What is required: Please retype the entries that follow exactly as they are, leaving the images behind.

---*---

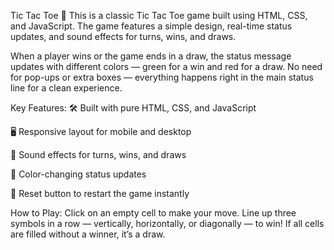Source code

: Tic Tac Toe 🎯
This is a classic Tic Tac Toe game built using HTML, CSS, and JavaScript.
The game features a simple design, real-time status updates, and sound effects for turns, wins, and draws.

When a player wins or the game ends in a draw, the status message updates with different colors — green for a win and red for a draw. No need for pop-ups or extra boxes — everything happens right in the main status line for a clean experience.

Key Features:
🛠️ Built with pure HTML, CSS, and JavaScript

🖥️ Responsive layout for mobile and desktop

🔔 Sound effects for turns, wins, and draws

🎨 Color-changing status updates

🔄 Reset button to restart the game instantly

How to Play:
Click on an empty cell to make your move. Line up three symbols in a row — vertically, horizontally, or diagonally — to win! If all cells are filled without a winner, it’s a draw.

---*---

Task answer:
Source code

: Tic Tac Toe 🎯
This is a classic Tic Tac Toe game built using HTML, CSS, and JavaScript.
The game features a simple design, real-time status updates, and sound effects for turns, wins, and draws.

When a player wins or the game ends in a draw, the status message updates with different colors — green for a win and red for a draw. No need for pop-ups or extra boxes — everything happens right in the main status line for a clean experience.

Key Features:
🛠️ Built with pure HTML, CSS, and JavaScript

🖥️ Responsive layout for mobile and desktop

🔔 Sound effects for turns, wins, and draws

🎨 Color-changing status updates

🔄 Reset button to restart the game instantly

How to Play:
Click on an empty cell to make your move. Line up three symbols in a row — vertically, horizontally, or diagonally — to win! If all cells are filled without a winner, it’s a draw.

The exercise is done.